Step 4: Read and display the images from TFRecord

def parse_image_function(example_proto):
    # Create a description of the features
    feature_description = {
        'height': tf.io.FixedLenFeature([1], tf.int64),
        'width': tf.io.FixedLenFeature([1], tf.int64),
        'channels': tf.io.FixedLenFeature([1], tf.int64),
        'label': tf.io.FixedLenFeature([1], tf.int64),
        'image_raw': tf.io.FixedLenFeature([], tf.string),
    }
    
    # Parse the example
    parsed_features = tf.io.parse_single_example(example_proto, feature_description)
    
    # Decode the image
    image = tf.io.decode_jpeg(parsed_features['image_raw'])
    
    # Set the shape of the image
    height = tf.cast(parsed_features['height'][0], tf.int32)
    width = tf.cast(parsed_features['width'][0], tf.int32)
    channels = tf.cast(parsed_features['channels'][0], tf.int32)
    image = tf.reshape(image, [height, width, channels])
    
    # Get the label
    label = parsed_features['label'][0]
    
    return image, label

# Create dataset from TFRecord file
image_dataset = tf.data.TFRecordDataset(record_file)
parsed_image_dataset = image_dataset.map(parse_image_function)

# Let's look at our data
count = 0
for image, label in parsed_image_dataset:
    print(f"Image shape: {image.shape}, Label: {label.numpy()}")
    count += 1
    
    # Display first 2 images
    if count <= 2:
        plt.figure(figsize=(6, 6))
        plt.imshow(image.numpy())
        plt.title(f"Label: {label.numpy()}")
        plt.axis('off')
        plt.show()

TFRecord with Compression

TFRecords can be compressed to save disk space. Here's how to write and read compressed TFRecord files:

Writing compressed TFRecord

# Write compressed TFRecord
filename = 'compressed.tfrecord'
options = tf.io.TFRecordOptions(compression_type="GZIP")
with tf.io.TFRecordWriter(filename, options) as writer:
    for data_point in feature_data:
        example = create_example(data_point)
        writer.write(example.SerializeToString())

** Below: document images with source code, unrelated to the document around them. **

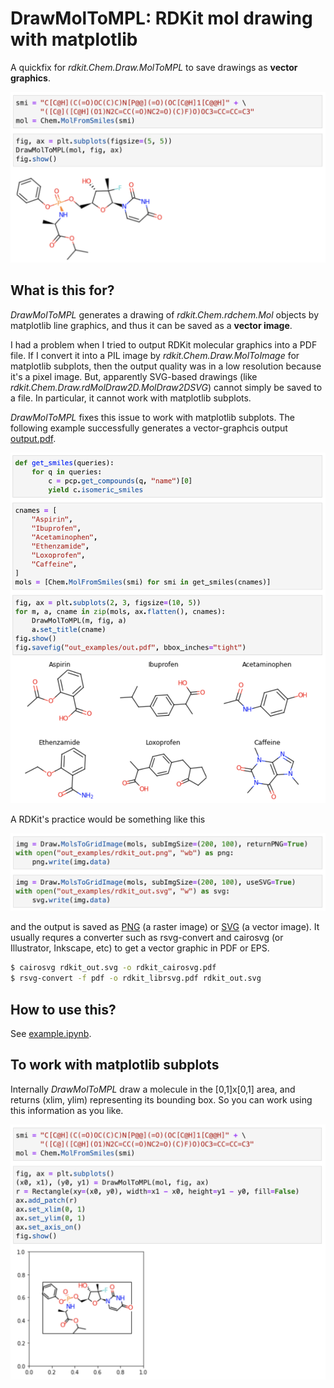 # DrawMolToMPL: RDKit mol drawing with matplotlib

A quickfix for *rdkit.Chem.Draw.MolToMPL* to save drawings as **vector graphics**.

<img src="images/example.png" width="600">


## What is this for?

*DrawMolToMPL* generates a drawing of *rdkit.Chem.rdchem.Mol* objects by matplotlib line graphics, and thus it can be saved as a **vector image**.

I had a problem when I tried to output RDKit molecular graphics into a PDF file. If I convert it into a PIL image by *rdkit.Chem.Draw.MolToImage* for matplotlib subplots, then the output quality was in a low resolution because it's a pixel image. But, apparently SVG-based drawings (like *rdkit.Chem.Draw.rdMolDraw2D.MolDraw2DSVG*) cannot simply be saved to a file. In particular, it cannot work with matplotlib subplots. 

*DrawMolToMPL* fixes this issue to work with matplotlib subplots. The following example successfully generates a vector-graphcis output [output.pdf](output.pdf).

<img src="images/mpl_subplots.png" width="600">

A RDKit's practice would be something like this

<img src="images/rdkit_save.png" width="600">

and the output is saved as [PNG](images/rdkit_out.png) (a raster image) or [SVG](images/rdkit_out.svg) (a vector image). It usually requres a converter such as rsvg-convert and cairosvg (or Illustrator, Inkscape, etc) to get a vector graphic in PDF or EPS.

```bash
$ cairosvg rdkit_out.svg -o rdkit_cairosvg.pdf
$ rsvg-convert -f pdf -o rdkit_librsvg.pdf rdkit_out.svg
```

## How to use this?

See [example.ipynb](example.ipynb).

## To work with matplotlib subplots


Internally *DrawMolToMPL* draw a molecule in the [0,1]x[0,1] area, and returns (xlim, ylim) representing its bounding box. So you can work using this information as you like.

<img src="images/output.png" width="600">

print(f"Compressed TFRecord file saved at: {filename}")

Reading compressed TFRecord

# Read compressed TFRecord
raw_dataset = tf.data.TFRecordDataset(filename, compression_type="GZIP")
parsed_dataset = raw_dataset.map(_parse_function)

for parsed_record in parsed_dataset:
    print("Feature1:", parsed_record['feature1'].numpy())

Sharded TFRecord Files

For very large datasets, it's often beneficial to split the data into multiple "shards" (separate TFRecord files). This allows for:

Faster parallel reading
More efficient distributed training
Better fault tolerance

Here's how to create sharded TFRecord files:

num_shards = 3
data_points_per_shard = len(feature_data) // num_shards

for i in range(num_shards):
    filename = f'data-{i:05d}-of-{num_shards:05d}.tfrecord'
    start_idx = i * data_points_per_shard
    end_idx = start_idx + data_points_per_shard if i < num_shards - 1 else len(feature_data)
    
    with tf.io.TFRecordWriter(filename) as writer:
        for j in range(start_idx, end_idx):
            example = create_example(feature_data[j])
            writer.write(example.SerializeToString())
    
    print(f"Shard {i+1}/{num_shards} saved at: {filename}")

To read all sharded files:

# Create a pattern that matches all shards
file_pattern = 'data-*-of-*.tfrecord'
dataset = tf.data.TFRecordDataset(tf.io.gfile.glob(file_pattern))
parsed_dataset = dataset.map(_parse_function)

print("Reading from all shards:")
for parsed_record in parsed_dataset:
    print("Feature1:", parsed_record['feature1'].numpy())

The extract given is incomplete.